Omelete
- Website type: Online media, movie theatre information and review aggregator
- Headquarters: São Paulo, Brazil
- Owners: Omelete&CO
- Website: www.omelete.com.br
- Commercial: Yes
- Registration: Free/subscription
- Launched: June 20, 2000; 26 years ago
- Current status: Online

= Omelete =

Brazilian entertainment news website

Omelete is a Brazilian entertainment website created in 2000 by Érico Borgo, Marcelo Forlani and Marcelo Hessel that covers some subjects of pop culture such as movies, comics, music, television and video games.

==History==
In June 2000, Érico Borgo, Marcelo Forlani and Marcelo Hessel created Omelete. The content of website was initially dedicated to the fans of comics, but the site grew up and in 2007 had an estimate of 120,000 visits per day. In 2007, it released a press magazine and the OmeleTV, initially named Omeletevê, which consisted of a videocast with interviews and news recorded by the editors of the site. The first video was an interview with comedian Jerry Seinfeld.

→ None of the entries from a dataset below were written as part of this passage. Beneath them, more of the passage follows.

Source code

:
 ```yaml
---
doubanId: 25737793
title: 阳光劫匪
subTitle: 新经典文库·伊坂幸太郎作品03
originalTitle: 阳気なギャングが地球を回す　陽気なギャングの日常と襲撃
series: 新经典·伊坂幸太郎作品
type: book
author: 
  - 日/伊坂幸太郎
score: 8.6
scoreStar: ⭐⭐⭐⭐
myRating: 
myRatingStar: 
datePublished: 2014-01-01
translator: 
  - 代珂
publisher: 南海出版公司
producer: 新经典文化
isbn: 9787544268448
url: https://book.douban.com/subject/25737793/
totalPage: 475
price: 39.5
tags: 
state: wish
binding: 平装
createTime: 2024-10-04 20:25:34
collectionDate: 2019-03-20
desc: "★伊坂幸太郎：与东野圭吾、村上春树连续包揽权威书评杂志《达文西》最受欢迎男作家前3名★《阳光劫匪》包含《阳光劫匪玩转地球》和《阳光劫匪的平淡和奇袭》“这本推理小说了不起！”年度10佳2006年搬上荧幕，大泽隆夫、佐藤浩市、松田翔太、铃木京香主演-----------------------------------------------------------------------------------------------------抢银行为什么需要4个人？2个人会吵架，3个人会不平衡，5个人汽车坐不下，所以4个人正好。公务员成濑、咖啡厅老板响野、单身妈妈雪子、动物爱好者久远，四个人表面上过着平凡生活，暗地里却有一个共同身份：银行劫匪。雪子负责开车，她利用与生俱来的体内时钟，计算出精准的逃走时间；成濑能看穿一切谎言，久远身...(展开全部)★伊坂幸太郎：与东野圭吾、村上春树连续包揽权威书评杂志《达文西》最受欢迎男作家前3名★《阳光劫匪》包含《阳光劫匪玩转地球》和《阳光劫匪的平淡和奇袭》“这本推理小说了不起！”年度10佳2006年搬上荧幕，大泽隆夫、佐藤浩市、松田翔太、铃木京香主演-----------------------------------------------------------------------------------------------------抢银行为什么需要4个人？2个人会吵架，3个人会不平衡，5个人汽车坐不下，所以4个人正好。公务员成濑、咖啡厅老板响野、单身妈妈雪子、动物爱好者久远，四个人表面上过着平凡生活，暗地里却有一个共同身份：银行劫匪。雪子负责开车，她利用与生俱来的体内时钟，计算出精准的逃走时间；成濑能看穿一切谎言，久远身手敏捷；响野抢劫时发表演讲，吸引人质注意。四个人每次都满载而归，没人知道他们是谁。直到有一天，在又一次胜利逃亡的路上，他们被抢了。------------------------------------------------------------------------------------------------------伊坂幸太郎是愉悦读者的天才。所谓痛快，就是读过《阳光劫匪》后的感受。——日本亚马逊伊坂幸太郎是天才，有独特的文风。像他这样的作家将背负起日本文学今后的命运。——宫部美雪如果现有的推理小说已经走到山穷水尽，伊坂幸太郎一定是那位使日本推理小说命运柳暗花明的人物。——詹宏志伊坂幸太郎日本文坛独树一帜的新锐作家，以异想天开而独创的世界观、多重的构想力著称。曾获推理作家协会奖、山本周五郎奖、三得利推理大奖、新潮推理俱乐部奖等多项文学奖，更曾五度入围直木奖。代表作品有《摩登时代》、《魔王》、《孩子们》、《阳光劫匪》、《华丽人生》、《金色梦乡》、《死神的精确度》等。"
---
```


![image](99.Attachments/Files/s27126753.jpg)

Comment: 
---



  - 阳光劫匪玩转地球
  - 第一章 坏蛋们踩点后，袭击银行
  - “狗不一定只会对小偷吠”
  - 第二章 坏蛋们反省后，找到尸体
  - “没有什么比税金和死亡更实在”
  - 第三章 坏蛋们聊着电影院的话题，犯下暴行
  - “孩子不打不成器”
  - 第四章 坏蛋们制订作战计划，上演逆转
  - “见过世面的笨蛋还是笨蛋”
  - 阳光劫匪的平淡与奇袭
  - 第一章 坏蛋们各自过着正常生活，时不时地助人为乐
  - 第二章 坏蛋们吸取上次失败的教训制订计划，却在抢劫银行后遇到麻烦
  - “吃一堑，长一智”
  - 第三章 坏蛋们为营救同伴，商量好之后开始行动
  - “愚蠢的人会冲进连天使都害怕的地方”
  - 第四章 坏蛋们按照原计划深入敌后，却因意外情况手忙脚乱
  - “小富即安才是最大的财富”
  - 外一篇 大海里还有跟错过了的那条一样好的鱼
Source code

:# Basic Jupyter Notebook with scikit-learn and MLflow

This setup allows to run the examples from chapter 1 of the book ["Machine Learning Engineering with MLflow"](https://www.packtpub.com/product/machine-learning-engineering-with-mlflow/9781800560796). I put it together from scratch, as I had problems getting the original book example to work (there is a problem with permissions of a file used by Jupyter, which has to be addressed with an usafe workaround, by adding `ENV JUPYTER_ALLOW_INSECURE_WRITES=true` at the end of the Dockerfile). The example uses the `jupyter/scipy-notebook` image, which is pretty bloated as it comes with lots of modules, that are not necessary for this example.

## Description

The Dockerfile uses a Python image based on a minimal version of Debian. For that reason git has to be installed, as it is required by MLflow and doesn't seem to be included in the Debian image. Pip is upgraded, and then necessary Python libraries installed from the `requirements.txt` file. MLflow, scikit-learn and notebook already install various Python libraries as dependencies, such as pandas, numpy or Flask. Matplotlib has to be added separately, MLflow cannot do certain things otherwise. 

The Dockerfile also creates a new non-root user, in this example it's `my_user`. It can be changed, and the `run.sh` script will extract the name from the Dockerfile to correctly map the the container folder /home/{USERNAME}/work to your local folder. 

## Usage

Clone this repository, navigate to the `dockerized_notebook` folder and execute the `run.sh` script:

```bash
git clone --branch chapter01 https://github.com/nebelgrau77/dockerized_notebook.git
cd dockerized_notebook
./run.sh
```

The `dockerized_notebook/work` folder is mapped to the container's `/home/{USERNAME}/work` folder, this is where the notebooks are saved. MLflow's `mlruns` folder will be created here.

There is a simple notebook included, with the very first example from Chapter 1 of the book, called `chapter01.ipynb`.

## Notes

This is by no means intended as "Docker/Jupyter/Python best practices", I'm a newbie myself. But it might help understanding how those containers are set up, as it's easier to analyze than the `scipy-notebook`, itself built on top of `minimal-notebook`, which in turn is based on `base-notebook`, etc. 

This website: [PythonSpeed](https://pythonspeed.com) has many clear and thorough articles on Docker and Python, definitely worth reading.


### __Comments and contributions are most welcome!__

Two years later, Omelete released Almanaque do Cinema, a cine almanac that was published by Ediouro and written by Marcelo Forlani, Marcelo Hessel and Érico Borgo.

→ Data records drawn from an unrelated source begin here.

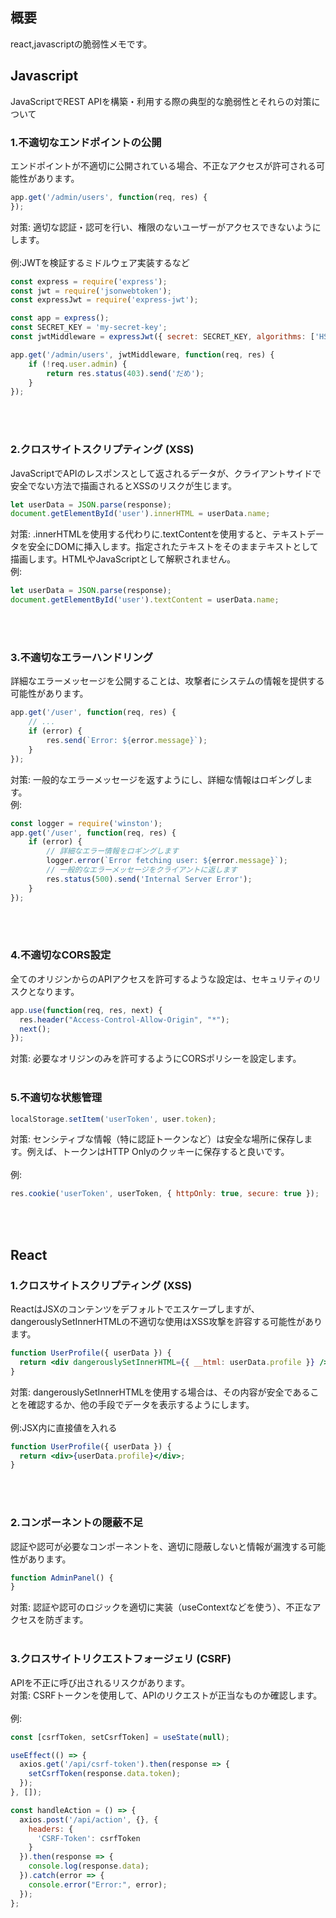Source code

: ## 概要
react,javascriptの脆弱性メモです。<br>

## Javascript
JavaScriptでREST APIを構築・利用する際の典型的な脆弱性とそれらの対策について<br>
### 1.不適切なエンドポイントの公開
エンドポイントが不適切に公開されている場合、不正なアクセスが許可される可能性があります。
```js
app.get('/admin/users', function(req, res) {
});
```
対策: 適切な認証・認可を行い、権限のないユーザーがアクセスできないようにします。<br><br>
例:JWTを検証するミドルウェア実装するなど
```js
const express = require('express');
const jwt = require('jsonwebtoken');
const expressJwt = require('express-jwt');

const app = express();
const SECRET_KEY = 'my-secret-key';
const jwtMiddleware = expressJwt({ secret: SECRET_KEY, algorithms: ['HS256'] });

app.get('/admin/users', jwtMiddleware, function(req, res) {
    if (!req.user.admin) {
        return res.status(403).send('だめ');
    }
});
```
<br><br>


### 2.クロスサイトスクリプティング (XSS)
JavaScriptでAPIのレスポンスとして返されるデータが、クライアントサイドで安全でない方法で描画されるとXSSのリスクが生じます。
```js
let userData = JSON.parse(response);
document.getElementById('user').innerHTML = userData.name;
```
対策: .innerHTMLを使用する代わりに.textContentを使用すると、テキストデータを安全にDOMに挿入します。指定されたテキストをそのままテキストとして描画します。HTMLやJavaScriptとして解釈されません。<br>
例:
```js
let userData = JSON.parse(response);
document.getElementById('user').textContent = userData.name;
```
<br><br>

### 3.不適切なエラーハンドリング
詳細なエラーメッセージを公開することは、攻撃者にシステムの情報を提供する可能性があります。
```js
app.get('/user', function(req, res) {
    // ...
    if (error) {
        res.send(`Error: ${error.message}`);
    }
});
```
対策: 一般的なエラーメッセージを返すようにし、詳細な情報はロギングします。<br>
例:
```js
const logger = require('winston');
app.get('/user', function(req, res) {
    if (error) {
        // 詳細なエラー情報をロギングします
        logger.error(`Error fetching user: ${error.message}`);
        // 一般的なエラーメッセージをクライアントに返します
        res.status(500).send('Internal Server Error');
    }
});
```
<br><br>

### 4.不適切なCORS設定
全てのオリジンからのAPIアクセスを許可するような設定は、セキュリティのリスクとなります。
```js
app.use(function(req, res, next) {
  res.header("Access-Control-Allow-Origin", "*");
  next();
});
```
対策: 必要なオリジンのみを許可するようにCORSポリシーを設定します。<br><br>

### 5.不適切な状態管理
```jsx
localStorage.setItem('userToken', user.token);
```
対策: センシティブな情報（特に認証トークンなど）は安全な場所に保存します。例えば、トークンはHTTP Onlyのクッキーに保存すると良いです。<br><br>
例:
```js
res.cookie('userToken', userToken, { httpOnly: true, secure: true });
```
<br><br>

## React
### 1.クロスサイトスクリプティング (XSS)
ReactはJSXのコンテンツをデフォルトでエスケープしますが、dangerouslySetInnerHTMLの不適切な使用はXSS攻撃を許容する可能性があります。
```jsx
function UserProfile({ userData }) {
  return <div dangerouslySetInnerHTML={{ __html: userData.profile }} />;
}
```
対策: dangerouslySetInnerHTMLを使用する場合は、その内容が安全であることを確認するか、他の手段でデータを表示するようにします。<br><br>
例:JSX内に直接値を入れる
```jsx
function UserProfile({ userData }) {
  return <div>{userData.profile}</div>;
}

```
<br><br>

### 2.コンポーネントの隠蔽不足
認証や認可が必要なコンポーネントを、適切に隠蔽しないと情報が漏洩する可能性があります。
```jsx
function AdminPanel() {
}
```
対策: 認証や認可のロジックを適切に実装（useContextなどを使う）、不正なアクセスを防ぎます。<br><br>

### 3.クロスサイトリクエストフォージェリ (CSRF)
APIを不正に呼び出されるリスクがあります。<br>
対策: CSRFトークンを使用して、APIのリクエストが正当なものか確認します。<br><br>
例:
```js
const [csrfToken, setCsrfToken] = useState(null);

useEffect(() => {
  axios.get('/api/csrf-token').then(response => {
    setCsrfToken(response.data.token);
  });
}, []);

const handleAction = () => {
  axios.post('/api/action', {}, {
    headers: {
      'CSRF-Token': csrfToken
    }
  }).then(response => {
    console.log(response.data);
  }).catch(error => {
    console.error("Error:", error);
  });
};

```
<br><br>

In 2017 Omelete launched a gaming website called TheEnemy.

The Comic Con Experience, a comic and multi-genre convention created in 2014 and inspired by San Diego Comic-Con, is organized by Omelete along with comics publisher Chiaroscuro Studios and toy company Piziitoys, and held yearly in either São Paulo or Cologne, Germany. In 2021, the CCXP Awards were first held.